WORK TO COMPLETE:
Your answer must be an exact transcription of every entry.

INPUT FOR THIS TASK:
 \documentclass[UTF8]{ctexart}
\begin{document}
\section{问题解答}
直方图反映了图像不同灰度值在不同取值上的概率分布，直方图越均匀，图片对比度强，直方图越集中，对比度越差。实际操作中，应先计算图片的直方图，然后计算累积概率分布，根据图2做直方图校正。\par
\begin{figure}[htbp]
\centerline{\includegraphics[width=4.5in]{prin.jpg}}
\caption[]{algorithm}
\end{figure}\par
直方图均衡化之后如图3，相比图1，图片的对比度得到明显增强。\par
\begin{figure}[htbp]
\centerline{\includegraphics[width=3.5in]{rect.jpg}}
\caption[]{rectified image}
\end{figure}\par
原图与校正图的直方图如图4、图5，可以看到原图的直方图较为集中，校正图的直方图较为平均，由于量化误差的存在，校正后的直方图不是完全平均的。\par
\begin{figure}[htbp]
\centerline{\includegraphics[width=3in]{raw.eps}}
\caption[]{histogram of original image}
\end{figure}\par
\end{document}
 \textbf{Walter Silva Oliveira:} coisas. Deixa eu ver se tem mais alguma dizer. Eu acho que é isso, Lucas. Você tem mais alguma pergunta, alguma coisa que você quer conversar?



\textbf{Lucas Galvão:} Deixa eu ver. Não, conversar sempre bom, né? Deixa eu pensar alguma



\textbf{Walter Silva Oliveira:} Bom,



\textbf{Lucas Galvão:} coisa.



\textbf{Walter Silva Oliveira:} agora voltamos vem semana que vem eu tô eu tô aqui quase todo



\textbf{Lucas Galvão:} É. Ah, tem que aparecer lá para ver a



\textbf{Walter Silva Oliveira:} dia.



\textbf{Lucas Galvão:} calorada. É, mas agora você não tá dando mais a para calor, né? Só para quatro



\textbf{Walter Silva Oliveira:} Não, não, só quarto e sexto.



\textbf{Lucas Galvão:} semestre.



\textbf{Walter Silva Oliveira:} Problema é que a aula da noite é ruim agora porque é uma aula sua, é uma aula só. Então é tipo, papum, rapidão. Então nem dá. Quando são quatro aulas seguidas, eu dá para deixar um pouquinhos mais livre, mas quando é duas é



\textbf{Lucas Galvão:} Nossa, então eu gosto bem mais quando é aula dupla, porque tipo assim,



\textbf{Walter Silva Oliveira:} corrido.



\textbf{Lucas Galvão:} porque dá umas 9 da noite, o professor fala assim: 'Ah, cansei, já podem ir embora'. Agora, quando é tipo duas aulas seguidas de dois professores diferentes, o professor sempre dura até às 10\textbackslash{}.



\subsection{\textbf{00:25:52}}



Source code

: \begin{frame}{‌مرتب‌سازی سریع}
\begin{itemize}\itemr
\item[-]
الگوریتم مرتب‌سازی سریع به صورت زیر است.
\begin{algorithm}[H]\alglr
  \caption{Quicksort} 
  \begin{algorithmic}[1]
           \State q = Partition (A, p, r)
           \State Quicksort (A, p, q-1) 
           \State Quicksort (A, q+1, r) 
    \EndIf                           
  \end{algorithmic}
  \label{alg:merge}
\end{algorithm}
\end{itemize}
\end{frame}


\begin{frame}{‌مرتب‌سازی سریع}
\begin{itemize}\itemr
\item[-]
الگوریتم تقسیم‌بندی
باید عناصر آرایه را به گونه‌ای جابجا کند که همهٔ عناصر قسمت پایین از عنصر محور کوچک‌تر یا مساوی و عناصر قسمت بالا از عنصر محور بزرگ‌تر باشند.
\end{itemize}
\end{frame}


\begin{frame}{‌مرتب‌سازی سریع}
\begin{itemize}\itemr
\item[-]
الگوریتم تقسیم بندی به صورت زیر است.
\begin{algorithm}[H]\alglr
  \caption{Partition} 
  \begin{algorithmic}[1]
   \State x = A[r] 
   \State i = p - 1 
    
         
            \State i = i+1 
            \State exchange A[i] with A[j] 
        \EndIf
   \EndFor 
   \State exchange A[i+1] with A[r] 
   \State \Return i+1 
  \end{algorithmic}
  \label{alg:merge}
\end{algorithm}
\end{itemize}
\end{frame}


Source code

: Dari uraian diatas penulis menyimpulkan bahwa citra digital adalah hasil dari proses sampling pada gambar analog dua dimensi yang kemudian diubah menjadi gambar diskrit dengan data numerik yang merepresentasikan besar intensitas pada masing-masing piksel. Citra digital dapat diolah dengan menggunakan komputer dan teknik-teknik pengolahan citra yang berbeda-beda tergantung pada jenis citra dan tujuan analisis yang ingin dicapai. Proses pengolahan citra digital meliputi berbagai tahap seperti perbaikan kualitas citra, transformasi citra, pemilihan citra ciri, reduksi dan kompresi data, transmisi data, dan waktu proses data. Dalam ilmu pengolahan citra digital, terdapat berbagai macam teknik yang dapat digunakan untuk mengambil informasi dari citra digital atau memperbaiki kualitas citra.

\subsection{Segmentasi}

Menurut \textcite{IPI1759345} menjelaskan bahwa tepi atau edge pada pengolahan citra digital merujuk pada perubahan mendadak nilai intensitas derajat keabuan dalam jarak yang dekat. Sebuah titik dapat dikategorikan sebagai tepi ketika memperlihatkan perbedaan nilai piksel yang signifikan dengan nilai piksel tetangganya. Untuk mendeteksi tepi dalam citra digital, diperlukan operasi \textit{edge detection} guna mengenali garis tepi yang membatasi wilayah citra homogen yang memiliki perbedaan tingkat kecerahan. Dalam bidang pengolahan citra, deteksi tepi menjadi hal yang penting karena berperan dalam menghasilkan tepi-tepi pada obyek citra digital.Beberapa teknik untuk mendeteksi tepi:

WRITTEN REPLY:
 \documentclass[UTF8]{ctexart}
\begin{document}
\section{问题解答}
直方图反映了图像不同灰度值在不同取值上的概率分布，直方图越均匀，图片对比度强，直方图越集中，对比度越差。实际操作中，应先计算图片的直方图，然后计算累积概率分布，根据图2做直方图校正。\par
\begin{figure}[htbp]
\centerline{\includegraphics[width=4.5in]{prin.jpg}}
\caption[]{algorithm}
\end{figure}\par
直方图均衡化之后如图3，相比图1，图片的对比度得到明显增强。\par
\begin{figure}[htbp]
\centerline{\includegraphics[width=3.5in]{rect.jpg}}
\caption[]{rectified image}
\end{figure}\par
原图与校正图的直方图如图4、图5，可以看到原图的直方图较为集中，校正图的直方图较为平均，由于量化误差的存在，校正后的直方图不是完全平均的。\par
\begin{figure}[htbp]
\centerline{\includegraphics[width=3in]{raw.eps}}
\caption[]{histogram of original image}
\end{figure}\par
\end{document}
 \textbf{Walter Silva Oliveira:} coisas. Deixa eu ver se tem mais alguma dizer. Eu acho que é isso, Lucas. Você tem mais alguma pergunta, alguma coisa que você quer conversar?



\textbf{Lucas Galvão:} Deixa eu ver. Não, conversar sempre bom, né? Deixa eu pensar alguma



\textbf{Walter Silva Oliveira:} Bom,



\textbf{Lucas Galvão:} coisa.



\textbf{Walter Silva Oliveira:} agora voltamos vem semana que vem eu tô eu tô aqui quase todo



\textbf{Lucas Galvão:} É. Ah, tem que aparecer lá para ver a



\textbf{Walter Silva Oliveira:} dia.



\textbf{Lucas Galvão:} calorada. É, mas agora você não tá dando mais a para calor, né? Só para quatro



\textbf{Walter Silva Oliveira:} Não, não, só quarto e sexto.



\textbf{Lucas Galvão:} semestre.



\textbf{Walter Silva Oliveira:} Problema é que a aula da noite é ruim agora porque é uma aula sua, é uma aula só. Então é tipo, papum, rapidão. Então nem dá. Quando são quatro aulas seguidas, eu dá para deixar um pouquinhos mais livre, mas quando é duas é



\textbf{Lucas Galvão:} Nossa, então eu gosto bem mais quando é aula dupla, porque tipo assim,



\textbf{Walter Silva Oliveira:} corrido.



\textbf{Lucas Galvão:} porque dá umas 9 da noite, o professor fala assim: 'Ah, cansei, já podem ir embora'. Agora, quando é tipo duas aulas seguidas de dois professores diferentes, o professor sempre dura até às 10\textbackslash{}.



\subsection{\textbf{00:25:52}}



Source code

: \begin{frame}{‌مرتب‌سازی سریع}
\begin{itemize}\itemr
\item[-]
الگوریتم مرتب‌سازی سریع به صورت زیر است.
\begin{algorithm}[H]\alglr
  \caption{Quicksort} 
  \begin{algorithmic}[1]
           \State q = Partition (A, p, r)
           \State Quicksort (A, p, q-1) 
           \State Quicksort (A, q+1, r) 
    \EndIf                           
  \end{algorithmic}
  \label{alg:merge}
\end{algorithm}
\end{itemize}
\end{frame}


\begin{frame}{‌مرتب‌سازی سریع}
\begin{itemize}\itemr
\item[-]
الگوریتم تقسیم‌بندی
باید عناصر آرایه را به گونه‌ای جابجا کند که همهٔ عناصر قسمت پایین از عنصر محور کوچک‌تر یا مساوی و عناصر قسمت بالا از عنصر محور بزرگ‌تر باشند.
\end{itemize}
\end{frame}


\begin{frame}{‌مرتب‌سازی سریع}
\begin{itemize}\itemr
\item[-]
الگوریتم تقسیم بندی به صورت زیر است.
\begin{algorithm}[H]\alglr
  \caption{Partition} 
  \begin{algorithmic}[1]
   \State x = A[r] 
   \State i = p - 1 
    
         
            \State i = i+1 
            \State exchange A[i] with A[j] 
        \EndIf
   \EndFor 
   \State exchange A[i+1] with A[r] 
   \State \Return i+1 
  \end{algorithmic}
  \label{alg:merge}
\end{algorithm}
\end{itemize}
\end{frame}


Source code

: Dari uraian diatas penulis menyimpulkan bahwa citra digital adalah hasil dari proses sampling pada gambar analog dua dimensi yang kemudian diubah menjadi gambar diskrit dengan data numerik yang merepresentasikan besar intensitas pada masing-masing piksel. Citra digital dapat diolah dengan menggunakan komputer dan teknik-teknik pengolahan citra yang berbeda-beda tergantung pada jenis citra dan tujuan analisis yang ingin dicapai. Proses pengolahan citra digital meliputi berbagai tahap seperti perbaikan kualitas citra, transformasi citra, pemilihan citra ciri, reduksi dan kompresi data, transmisi data, dan waktu proses data. Dalam ilmu pengolahan citra digital, terdapat berbagai macam teknik yang dapat digunakan untuk mengambil informasi dari citra digital atau memperbaiki kualitas citra.

\subsection{Segmentasi}

Menurut \textcite{IPI1759345} menjelaskan bahwa tepi atau edge pada pengolahan citra digital merujuk pada perubahan mendadak nilai intensitas derajat keabuan dalam jarak yang dekat. Sebuah titik dapat dikategorikan sebagai tepi ketika memperlihatkan perbedaan nilai piksel yang signifikan dengan nilai piksel tetangganya. Untuk mendeteksi tepi dalam citra digital, diperlukan operasi \textit{edge detection} guna mengenali garis tepi yang membatasi wilayah citra homogen yang memiliki perbedaan tingkat kecerahan. Dalam bidang pengolahan citra, deteksi tepi menjadi hal yang penting karena berperan dalam menghasilkan tepi-tepi pada obyek citra digital.Beberapa teknik untuk mendeteksi tepi:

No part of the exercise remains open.